WORK TASK
Write out the opening lines of the data word for word, up to and including the line with "When trying to", and leave every picture and every later line out.

Stored data
******************************
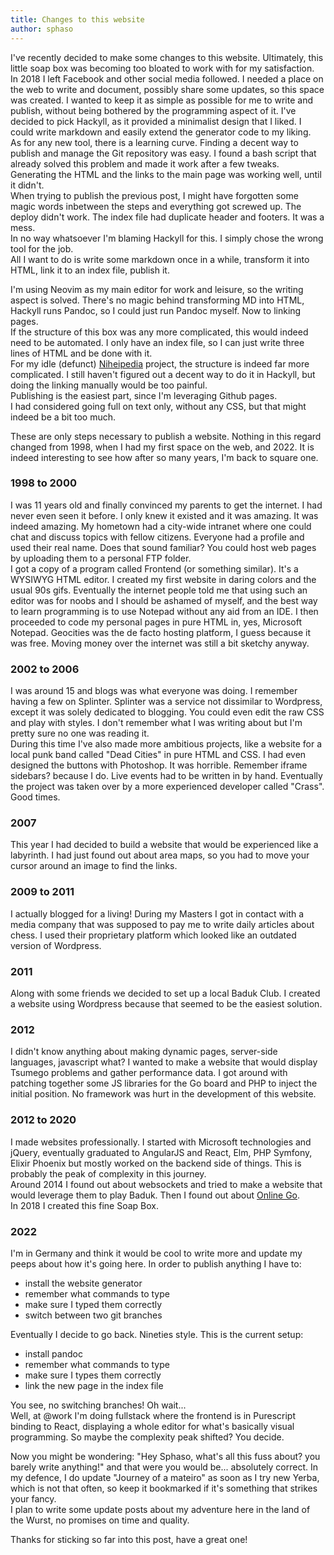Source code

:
 ```yaml
---
title: Changes to this website
author: sphaso
---
```


I've recently decided to make some changes to this website. Ultimately, this little soap box was becoming too bloated to work with for my satisfaction.    
In 2018 I left Facebook and other social media followed. I needed a place on the web to write and document, possibly share some updates, so this space was created. I wanted to keep it as simple as possible for me to write and publish, without being bothered by the programming aspect of it. I've decided to pick Hackyll, as it provided a minimalist design that I liked. I could write markdown and easily extend the generator code to my liking.    
As for any new tool, there is a learning curve. Finding a decent way to publish and manage the Git repository was easy. I found a bash script that already solved this problem and made it work after a few tweaks. Generating the HTML and the links to the main page was working well, until it didn't.    
When trying to publish the previous post, I might have forgotten some magic words inbetween the steps and everything got screwed up. The deploy didn't work. The index file had duplicate header and footers. It was a mess.    
In no way whatsoever I'm blaming Hackyll for this. I simply chose the wrong tool for the job.    
All I want to do is write some markdown once in a while, transform it into HTML, link it to an index file, publish it.    

I'm using Neovim as my main editor for work and leisure, so the writing aspect is solved. There's no magic behind transforming MD into HTML, Hackyll runs Pandoc, so I could just run Pandoc myself. Now to linking pages.    
If the structure of this box was any more complicated, this would indeed need to be automated. I only have an index file, so I can just write three lines of HTML and be done with it.    
For my idle (defunct) [Niheipedia](https://sphaso.github.io/niheipedia/) project, the structure is indeed far more complicated. I still haven't figured out a decent way to do it in Hackyll, but doing the linking manually would be too painful.   
Publishing is the easiest part, since I'm leveraging Github pages.    
I had considered going full on text only, without any CSS, but that might indeed be a bit too much.    

These are only steps necessary to publish a website. Nothing in this regard changed from 1998, when I had my first space on the web, and 2022. It is indeed interesting to see how after so many years, I'm back to square one.    

### 1998 to 2000
I was 11 years old and finally convinced my parents to get the internet. I had never even seen it before. I only knew it existed and it was amazing. It was indeed amazing. My hometown had a city-wide intranet where one could chat and discuss topics with fellow citizens. Everyone had a profile and used their real name. Does that sound familiar? You could host web pages by uploading them to a personal FTP folder.    
I got a copy of a program called Frontend (or something similar). It's a WYSIWYG HTML editor. I created my first website in daring colors and the usual 90s gifs. Eventually the internet people told me that using such an editor was for noobs and I should be ashamed of myself, and the best way to learn programming is to use Notepad without any aid from an IDE. I then proceeded to code my personal pages in pure HTML in, yes, Microsoft Notepad. Geocities was the de facto hosting platform, I guess because it was free. Moving money over the internet was still a bit sketchy anyway.

### 2002 to 2006
I was around 15 and blogs was what everyone was doing. I remember having a few on Splinter. Splinter was a service not dissimilar to Wordpress, except it was solely dedicated to blogging. You could even edit the raw CSS and play with styles. I don't remember what I was writing about but I'm pretty sure no one was reading it.    
During this time I've also made more ambitious projects, like a website for a local punk band called "Dead Cities" in pure HTML and CSS. I had even designed the buttons with Photoshop. It was horrible. Remember iframe sidebars? because I do. Live events had to be written in by hand. Eventually the project was taken over by a more experienced developer called "Crass". Good times.

### 2007
This year I had decided to build a website that would be experienced like a labyrinth. I had just found out about area maps, so you had to move your cursor around an image to find the links.

### 2009 to 2011
I actually blogged for a living! During my Masters I got in contact with a media company that was supposed to pay me to write daily articles about chess. I used their proprietary platform which looked like an outdated version of Wordpress.

### 2011
Along with some friends we decided to set up a local Baduk Club. I created a website using Wordpress because that seemed to be the easiest solution.

### 2012
I didn't know anything about making dynamic pages, server-side languages, javascript what? I wanted to make a website that would display Tsumego problems and gather performance data. I got around with patching together some JS libraries for the Go board and PHP to inject the initial position. No framework was hurt in the development of this website.

### 2012 to 2020
I made websites professionally. I started with Microsoft technologies and jQuery, eventually graduated to AngularJS and React, Elm, PHP Symfony, Elixir Phoenix but mostly worked on the backend side of things. This is probably the peak of complexity in this journey.    
Around 2014 I found out about websockets and tried to make a website that would leverage them to play Baduk. Then I found out about <a href="https://online-go.com">Online Go</a>.    
In 2018 I created this fine Soap Box.

### 2022
I'm in Germany and think it would be cool to write more and update my peeps about how it's going here. In order to publish anything I have to:    
- install the website generator    
- remember what commands to type    
- make sure I typed them correctly    
- switch between two git branches    

Eventually I decide to go back. Nineties style. This is the current setup:    
- install pandoc    
- remember what commands to type    
- make sure I types them correctly    
- link the new page in the index file    

You see, no switching branches! Oh wait...    
Well, at @work I'm doing fullstack where the frontend is in Purescript binding to React, displaying a whole editor for what's basically visual programming. So maybe the complexity peak shifted? You decide.

Now you might be wondering: "Hey Sphaso, what's all this fuss about? you barely write anything!" and that were you would be... absolutely correct. In my defence, I do update "Journey of a mateiro" as soon as I try new Yerba, which is not that often, so keep it bookmarked if it's something that strikes your fancy.    
I plan to write some update posts about my adventure here in the land of the Wurst, no promises on time and quality.    

Thanks for sticking so far into this post, have a great one!

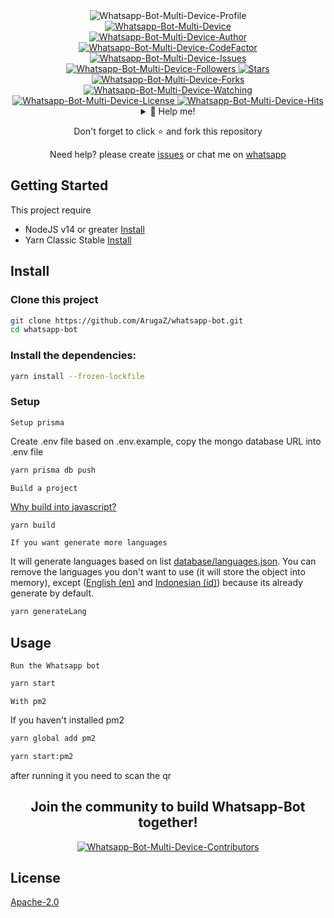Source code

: <div align="center">
  <img title="Whatsapp-Bot-Multi-Device-Profile" src="https://github.com/ArugaZ.png?size=192"/>
</div>

<div align="center">
  <a href="#">
    <img title="Whatsapp-Bot-Multi-Device" src="https://img.shields.io/badge/Whatsapp%20Bot%20Multi%20Device-green?colorA=%23ff0000&colorB=%23017e40&style=for-the-badge">
  </a>
</div>
<div align="center">  
  <a href="https://github.com/ArugaZ">
    <img title="Whatsapp-Bot-Multi-Device-Author" src="https://img.shields.io/badge/AUTHOR-ARUGAZ-orange.svg?style=for-the-badge&logo=github"></a>
</div>
<div align="center">
  <a href="https://www.codefactor.io/repository/github/arugaz/whatsapp-bot/overview/master">
    <img title="Whatsapp-Bot-Multi-Device-CodeFactor" src="https://img.shields.io/codefactor/grade/github/ArugaZ/whatsapp-bot/master?color=blue&label=CodeFactor&style=flat-square">
  </a>
  <a href="https://github.com/arugaz/whatsapp-bot/issues">
    <img title="Whatsapp-Bot-Multi-Device-Issues" src="https://img.shields.io/bitbucket/issues-raw/arugaz/whatsapp-bot?label=Issues&color=%23ff9aa2&style=flat-square" />
  </a>
</div>
<div align="center">
  <a href="https://github.com/arugaz/followers">
    <img title="Whatsapp-Bot-Multi-Device-Followers" src="https://img.shields.io/github/followers/arugaz?label=Folls&color=%23ff9aa2&style=flat-square">
  </a>
  <a href="https://github.com/arugaz/whatsapp-bot/stargazers/">
    <img title="Stars" src="https://img.shields.io/github/stars/arugaz/whatsapp-bot?label=Stars&color=%23ffb7b2&style=flat-square">
  </a>
  <a href="https://github.com/arugaz/whatsapp-bot/network/members">
    <img title="Whatsapp-Bot-Multi-Device-Forks" src="https://img.shields.io/github/forks/arugaz/whatsapp-bot?label=Forks&color=%23ffdac1&style=flat-square">
  </a>
  <a href="https://github.com/arugaz/whatsapp-bot/watchers">
    <img title="Whatsapp-Bot-Multi-Device-Watching" src="https://img.shields.io/github/watchers/arugaz/whatsapp-bot?label=Watchers&color=%23e2f0cb&style=flat-square">
  </a>
  <a href="https://github.com/arugaz/whatsapp-bot/blob/master/LICENSE">
    <img title="Whatsapp-Bot-Multi-Device-License" src="https://img.shields.io/badge/License-Apache_2.0-blue.svg?color=%23b5ead7&style=flat-square"/>
  </a>
  <a href="https://hits.seeyoufarm.com">
    <img title="Whatsapp-Bot-Multi-Device-Hits" src="https://hits.seeyoufarm.com/api/count/incr/badge.svg?url=https%3A%2F%2Fgithub.com%2FArugaZ%2Fwhatsapp-bot&count_bg=%23c7ceea&title_bg=%23555555&icon=probot.svg&icon_color=%23c7ceea&title=Hits&edge_flat=true"/>
  </a>
</div>
<div align="center">
  <details>
    <summary>🥟 Help me!</summary>
    <p><a href="https://ko-fi.com/arugaz">Ko-Fi</a></p>
    <p><a href="https://trakteer.id/arugaz/tip">Trakteer</a></p>
  </details>

  <p>Don't forget to click ⭐️ and fork this repository</p>

  <p>Need help? please create <a href="https://github.com/arugaz/whatsapp-bot/issues">issues</a> or chat me on <a href="https://wa.me/6285163651710" target="_blank">whatsapp</a></p>
</div>

## Getting Started

This project require

- NodeJS v14 or greater [Install](https://nodejs.org/dist/)
- Yarn Classic Stable [Install](https://classic.yarnpkg.com/lang/en/docs/install/#alternatives-stable)

## Install

<section>

### Clone this project

```bash
git clone https://github.com/ArugaZ/whatsapp-bot.git
cd whatsapp-bot
```

### Install the dependencies:

```bash
yarn install --frozen-lockfile
```

### Setup

`Setup prisma`

Create .env file based on .env.example, copy the mongo database URL into .env file

```bash
yarn prisma db push
```

`Build a project`

[Why build into javascript?](https://pm2.io/docs/runtime/integration/transpilers/)

```bash
yarn build
```

`If you want generate more languages`

It will generate languages based on list [database/languages.json](database/languages.json). You can remove the languages you don't want to use (it will store the object into memory), except ([English (en)](languages/en.json) and [Indonesian (id)](languages/id.json)) because its already generate by default.

```bash
yarn generateLang
```

</section>

## Usage

<section>

`Run the Whatsapp bot`

```bash
yarn start
```

`With pm2`

If you haven't installed pm2

```bash
yarn global add pm2
```

```bash
yarn start:pm2
```

after running it you need to scan the qr

</section>

<div align="center">
  <h2>
    Join the community to build Whatsapp-Bot together!
  </h2>
  <a href="https://github.com/ArugaZ/whatsapp-bot/graphs/contributors">
    <img title="Whatsapp-Bot-Multi-Device-Contributors" src="https://contrib.rocks/image?repo=arugaz/whatsapp-bot&columns=8&anon=1"/>
  </a>
</div>

## License

[Apache-2.0](LICENSE)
******************************
WRITTEN SOLUTION
Source code

:
 ```yaml
---
title: Changes to this website
author: sphaso
---
```


I've recently decided to make some changes to this website. Ultimately, this little soap box was becoming too bloated to work with for my satisfaction.    
In 2018 I left Facebook and other social media followed. I needed a place on the web to write and document, possibly share some updates, so this space was created. I wanted to keep it as simple as possible for me to write and publish, without being bothered by the programming aspect of it. I've decided to pick Hackyll, as it provided a minimalist design that I liked. I could write markdown and easily extend the generator code to my liking.    
As for any new tool, there is a learning curve. Finding a decent way to publish and manage the Git repository was easy. I found a bash script that already solved this problem and made it work after a few tweaks. Generating the HTML and the links to the main page was working well, until it didn't.    
When trying to publish the previous post, I might have forgotten some magic words inbetween the steps and everything got screwed up. The deploy didn't work. The index file had duplicate header and footers. It was a mess.    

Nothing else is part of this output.